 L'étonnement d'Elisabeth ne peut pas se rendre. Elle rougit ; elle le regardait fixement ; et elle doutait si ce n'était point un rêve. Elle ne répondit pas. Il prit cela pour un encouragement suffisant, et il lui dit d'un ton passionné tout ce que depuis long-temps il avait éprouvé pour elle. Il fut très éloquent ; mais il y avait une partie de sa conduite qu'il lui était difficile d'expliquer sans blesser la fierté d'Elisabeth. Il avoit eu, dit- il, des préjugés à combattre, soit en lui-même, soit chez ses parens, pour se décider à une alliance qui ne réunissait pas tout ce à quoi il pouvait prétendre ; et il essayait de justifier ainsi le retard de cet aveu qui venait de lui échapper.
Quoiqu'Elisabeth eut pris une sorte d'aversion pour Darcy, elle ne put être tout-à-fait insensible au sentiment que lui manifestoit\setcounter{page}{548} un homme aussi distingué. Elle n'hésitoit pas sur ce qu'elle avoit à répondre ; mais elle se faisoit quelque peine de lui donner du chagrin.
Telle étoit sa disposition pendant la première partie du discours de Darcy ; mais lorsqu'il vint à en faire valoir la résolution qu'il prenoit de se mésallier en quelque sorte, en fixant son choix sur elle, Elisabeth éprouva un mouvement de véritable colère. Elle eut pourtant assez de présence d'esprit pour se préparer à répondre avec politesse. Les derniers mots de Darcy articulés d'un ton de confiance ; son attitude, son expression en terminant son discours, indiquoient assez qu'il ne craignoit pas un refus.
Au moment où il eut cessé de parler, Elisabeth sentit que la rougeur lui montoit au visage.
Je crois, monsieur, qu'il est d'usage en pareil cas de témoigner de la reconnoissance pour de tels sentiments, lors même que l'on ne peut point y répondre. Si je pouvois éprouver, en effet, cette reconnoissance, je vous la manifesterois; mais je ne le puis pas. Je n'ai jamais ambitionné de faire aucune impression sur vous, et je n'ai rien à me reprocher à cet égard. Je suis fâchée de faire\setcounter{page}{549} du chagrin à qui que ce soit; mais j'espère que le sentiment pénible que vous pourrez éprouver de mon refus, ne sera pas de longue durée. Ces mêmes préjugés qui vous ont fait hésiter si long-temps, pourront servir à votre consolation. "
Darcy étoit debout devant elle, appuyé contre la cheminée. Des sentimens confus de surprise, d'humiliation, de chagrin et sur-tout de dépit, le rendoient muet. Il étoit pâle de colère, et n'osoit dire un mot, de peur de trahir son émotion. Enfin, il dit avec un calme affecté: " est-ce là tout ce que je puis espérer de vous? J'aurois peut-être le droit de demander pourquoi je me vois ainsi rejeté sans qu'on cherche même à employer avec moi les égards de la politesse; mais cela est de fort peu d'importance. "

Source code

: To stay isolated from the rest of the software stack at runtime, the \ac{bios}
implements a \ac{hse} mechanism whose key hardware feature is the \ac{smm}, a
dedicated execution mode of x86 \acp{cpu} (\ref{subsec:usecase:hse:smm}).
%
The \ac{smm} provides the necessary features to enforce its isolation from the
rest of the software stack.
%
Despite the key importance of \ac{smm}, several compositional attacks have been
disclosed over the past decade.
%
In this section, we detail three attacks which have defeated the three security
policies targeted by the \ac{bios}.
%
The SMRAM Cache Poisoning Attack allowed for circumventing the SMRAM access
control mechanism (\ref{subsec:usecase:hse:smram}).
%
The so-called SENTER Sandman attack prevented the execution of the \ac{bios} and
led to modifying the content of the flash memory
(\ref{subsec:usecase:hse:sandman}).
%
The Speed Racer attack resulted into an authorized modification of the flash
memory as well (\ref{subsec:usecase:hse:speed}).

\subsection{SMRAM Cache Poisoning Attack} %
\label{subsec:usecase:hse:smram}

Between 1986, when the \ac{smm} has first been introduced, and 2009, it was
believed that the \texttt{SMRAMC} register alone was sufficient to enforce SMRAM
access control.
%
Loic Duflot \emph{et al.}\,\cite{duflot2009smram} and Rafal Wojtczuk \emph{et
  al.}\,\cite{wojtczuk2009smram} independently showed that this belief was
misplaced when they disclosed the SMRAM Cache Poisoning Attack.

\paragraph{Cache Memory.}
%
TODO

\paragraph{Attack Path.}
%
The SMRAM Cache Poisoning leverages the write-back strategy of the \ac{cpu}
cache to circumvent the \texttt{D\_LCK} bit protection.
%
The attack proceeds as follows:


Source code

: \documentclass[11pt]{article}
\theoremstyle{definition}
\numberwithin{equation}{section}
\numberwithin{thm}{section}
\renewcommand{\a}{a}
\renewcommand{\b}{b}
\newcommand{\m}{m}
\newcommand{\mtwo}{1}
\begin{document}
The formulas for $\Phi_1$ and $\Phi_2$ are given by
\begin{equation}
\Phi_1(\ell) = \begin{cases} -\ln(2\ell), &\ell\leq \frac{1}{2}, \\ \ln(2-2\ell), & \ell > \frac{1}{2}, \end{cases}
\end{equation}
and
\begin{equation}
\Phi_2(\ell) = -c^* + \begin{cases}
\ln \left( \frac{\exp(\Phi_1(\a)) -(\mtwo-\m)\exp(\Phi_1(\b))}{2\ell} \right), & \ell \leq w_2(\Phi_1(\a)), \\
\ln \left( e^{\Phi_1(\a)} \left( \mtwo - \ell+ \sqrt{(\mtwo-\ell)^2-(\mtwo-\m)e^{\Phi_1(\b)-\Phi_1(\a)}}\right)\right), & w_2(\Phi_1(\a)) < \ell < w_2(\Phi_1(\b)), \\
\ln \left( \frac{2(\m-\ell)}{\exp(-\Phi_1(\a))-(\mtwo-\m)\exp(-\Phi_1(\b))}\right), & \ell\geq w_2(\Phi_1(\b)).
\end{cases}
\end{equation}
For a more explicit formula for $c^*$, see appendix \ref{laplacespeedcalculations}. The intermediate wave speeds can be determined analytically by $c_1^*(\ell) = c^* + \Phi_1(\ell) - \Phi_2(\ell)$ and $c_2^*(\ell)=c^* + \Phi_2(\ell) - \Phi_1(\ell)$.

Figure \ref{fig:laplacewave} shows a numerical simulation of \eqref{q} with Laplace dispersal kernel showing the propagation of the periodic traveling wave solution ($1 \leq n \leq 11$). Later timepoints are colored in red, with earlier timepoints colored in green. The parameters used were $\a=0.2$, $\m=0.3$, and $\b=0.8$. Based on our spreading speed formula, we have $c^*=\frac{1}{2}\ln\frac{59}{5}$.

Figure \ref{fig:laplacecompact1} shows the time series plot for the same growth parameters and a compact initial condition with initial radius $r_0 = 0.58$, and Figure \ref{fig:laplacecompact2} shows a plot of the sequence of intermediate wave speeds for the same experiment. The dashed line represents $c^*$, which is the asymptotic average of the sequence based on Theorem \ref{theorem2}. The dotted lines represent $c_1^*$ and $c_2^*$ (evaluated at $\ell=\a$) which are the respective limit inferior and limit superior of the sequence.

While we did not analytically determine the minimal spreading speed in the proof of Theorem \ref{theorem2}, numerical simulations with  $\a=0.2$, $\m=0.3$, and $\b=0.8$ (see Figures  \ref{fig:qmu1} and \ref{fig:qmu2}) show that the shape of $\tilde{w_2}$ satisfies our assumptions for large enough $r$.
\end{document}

## EXERCISE
Print, exactly as written, each record in the listing above.

## RESULT FOR THIS TASK
 L'étonnement d'Elisabeth ne peut pas se rendre. Elle rougit ; elle le regardait fixement ; et elle doutait si ce n'était point un rêve. Elle ne répondit pas. Il prit cela pour un encouragement suffisant, et il lui dit d'un ton passionné tout ce que depuis long-temps il avait éprouvé pour elle. Il fut très éloquent ; mais il y avait une partie de sa conduite qu'il lui était difficile d'expliquer sans blesser la fierté d'Elisabeth. Il avoit eu, dit- il, des préjugés à combattre, soit en lui-même, soit chez ses parens, pour se décider à une alliance qui ne réunissait pas tout ce à quoi il pouvait prétendre ; et il essayait de justifier ainsi le retard de cet aveu qui venait de lui échapper.
Quoiqu'Elisabeth eut pris une sorte d'aversion pour Darcy, elle ne put être tout-à-fait insensible au sentiment que lui manifestoit\setcounter{page}{548} un homme aussi distingué. Elle n'hésitoit pas sur ce qu'elle avoit à répondre ; mais elle se faisoit quelque peine de lui donner du chagrin.
Telle étoit sa disposition pendant la première partie du discours de Darcy ; mais lorsqu'il vint à en faire valoir la résolution qu'il prenoit de se mésallier en quelque sorte, en fixant son choix sur elle, Elisabeth éprouva un mouvement de véritable colère. Elle eut pourtant assez de présence d'esprit pour se préparer à répondre avec politesse. Les derniers mots de Darcy articulés d'un ton de confiance ; son attitude, son expression en terminant son discours, indiquoient assez qu'il ne craignoit pas un refus.
Au moment où il eut cessé de parler, Elisabeth sentit que la rougeur lui montoit au visage.
Je crois, monsieur, qu'il est d'usage en pareil cas de témoigner de la reconnoissance pour de tels sentiments, lors même que l'on ne peut point y répondre. Si je pouvois éprouver, en effet, cette reconnoissance, je vous la manifesterois; mais je ne le puis pas. Je n'ai jamais ambitionné de faire aucune impression sur vous, et je n'ai rien à me reprocher à cet égard. Je suis fâchée de faire\setcounter{page}{549} du chagrin à qui que ce soit; mais j'espère que le sentiment pénible que vous pourrez éprouver de mon refus, ne sera pas de longue durée. Ces mêmes préjugés qui vous ont fait hésiter si long-temps, pourront servir à votre consolation. "
Darcy étoit debout devant elle, appuyé contre la cheminée. Des sentimens confus de surprise, d'humiliation, de chagrin et sur-tout de dépit, le rendoient muet. Il étoit pâle de colère, et n'osoit dire un mot, de peur de trahir son émotion. Enfin, il dit avec un calme affecté: " est-ce là tout ce que je puis espérer de vous? J'aurois peut-être le droit de demander pourquoi je me vois ainsi rejeté sans qu'on cherche même à employer avec moi les égards de la politesse; mais cela est de fort peu d'importance. "

Source code

: To stay isolated from the rest of the software stack at runtime, the \ac{bios}
implements a \ac{hse} mechanism whose key hardware feature is the \ac{smm}, a
dedicated execution mode of x86 \acp{cpu} (\ref{subsec:usecase:hse:smm}).
%
The \ac{smm} provides the necessary features to enforce its isolation from the
rest of the software stack.
%
Despite the key importance of \ac{smm}, several compositional attacks have been
disclosed over the past decade.
%
In this section, we detail three attacks which have defeated the three security
policies targeted by the \ac{bios}.
%
The SMRAM Cache Poisoning Attack allowed for circumventing the SMRAM access
control mechanism (\ref{subsec:usecase:hse:smram}).
%
The so-called SENTER Sandman attack prevented the execution of the \ac{bios} and
led to modifying the content of the flash memory
(\ref{subsec:usecase:hse:sandman}).
%
The Speed Racer attack resulted into an authorized modification of the flash
memory as well (\ref{subsec:usecase:hse:speed}).

\subsection{SMRAM Cache Poisoning Attack} %
\label{subsec:usecase:hse:smram}

Between 1986, when the \ac{smm} has first been introduced, and 2009, it was
believed that the \texttt{SMRAMC} register alone was sufficient to enforce SMRAM
access control.
%
Loic Duflot \emph{et al.}\,\cite{duflot2009smram} and Rafal Wojtczuk \emph{et
  al.}\,\cite{wojtczuk2009smram} independently showed that this belief was
misplaced when they disclosed the SMRAM Cache Poisoning Attack.

\paragraph{Cache Memory.}
%
TODO

\paragraph{Attack Path.}
%
The SMRAM Cache Poisoning leverages the write-back strategy of the \ac{cpu}
cache to circumvent the \texttt{D\_LCK} bit protection.
%
The attack proceeds as follows:


Source code

: \documentclass[11pt]{article}
\theoremstyle{definition}
\numberwithin{equation}{section}
\numberwithin{thm}{section}
\renewcommand{\a}{a}
\renewcommand{\b}{b}
\newcommand{\m}{m}
\newcommand{\mtwo}{1}
\begin{document}
The formulas for $\Phi_1$ and $\Phi_2$ are given by
\begin{equation}
\Phi_1(\ell) = \begin{cases} -\ln(2\ell), &\ell\leq \frac{1}{2}, \\ \ln(2-2\ell), & \ell > \frac{1}{2}, \end{cases}
\end{equation}
and
\begin{equation}
\Phi_2(\ell) = -c^* + \begin{cases}
\ln \left( \frac{\exp(\Phi_1(\a)) -(\mtwo-\m)\exp(\Phi_1(\b))}{2\ell} \right), & \ell \leq w_2(\Phi_1(\a)), \\
\ln \left( e^{\Phi_1(\a)} \left( \mtwo - \ell+ \sqrt{(\mtwo-\ell)^2-(\mtwo-\m)e^{\Phi_1(\b)-\Phi_1(\a)}}\right)\right), & w_2(\Phi_1(\a)) < \ell < w_2(\Phi_1(\b)), \\
\ln \left( \frac{2(\m-\ell)}{\exp(-\Phi_1(\a))-(\mtwo-\m)\exp(-\Phi_1(\b))}\right), & \ell\geq w_2(\Phi_1(\b)).
\end{cases}
\end{equation}
For a more explicit formula for $c^*$, see appendix \ref{laplacespeedcalculations}. The intermediate wave speeds can be determined analytically by $c_1^*(\ell) = c^* + \Phi_1(\ell) - \Phi_2(\ell)$ and $c_2^*(\ell)=c^* + \Phi_2(\ell) - \Phi_1(\ell)$.

Figure \ref{fig:laplacewave} shows a numerical simulation of \eqref{q} with Laplace dispersal kernel showing the propagation of the periodic traveling wave solution ($1 \leq n \leq 11$). Later timepoints are colored in red, with earlier timepoints colored in green. The parameters used were $\a=0.2$, $\m=0.3$, and $\b=0.8$. Based on our spreading speed formula, we have $c^*=\frac{1}{2}\ln\frac{59}{5}$.

Figure \ref{fig:laplacecompact1} shows the time series plot for the same growth parameters and a compact initial condition with initial radius $r_0 = 0.58$, and Figure \ref{fig:laplacecompact2} shows a plot of the sequence of intermediate wave speeds for the same experiment. The dashed line represents $c^*$, which is the asymptotic average of the sequence based on Theorem \ref{theorem2}. The dotted lines represent $c_1^*$ and $c_2^*$ (evaluated at $\ell=\a$) which are the respective limit inferior and limit superior of the sequence.

While we did not analytically determine the minimal spreading speed in the proof of Theorem \ref{theorem2}, numerical simulations with  $\a=0.2$, $\m=0.3$, and $\b=0.8$ (see Figures  \ref{fig:qmu1} and \ref{fig:qmu2}) show that the shape of $\tilde{w_2}$ satisfies our assumptions for large enough $r$.
\end{document}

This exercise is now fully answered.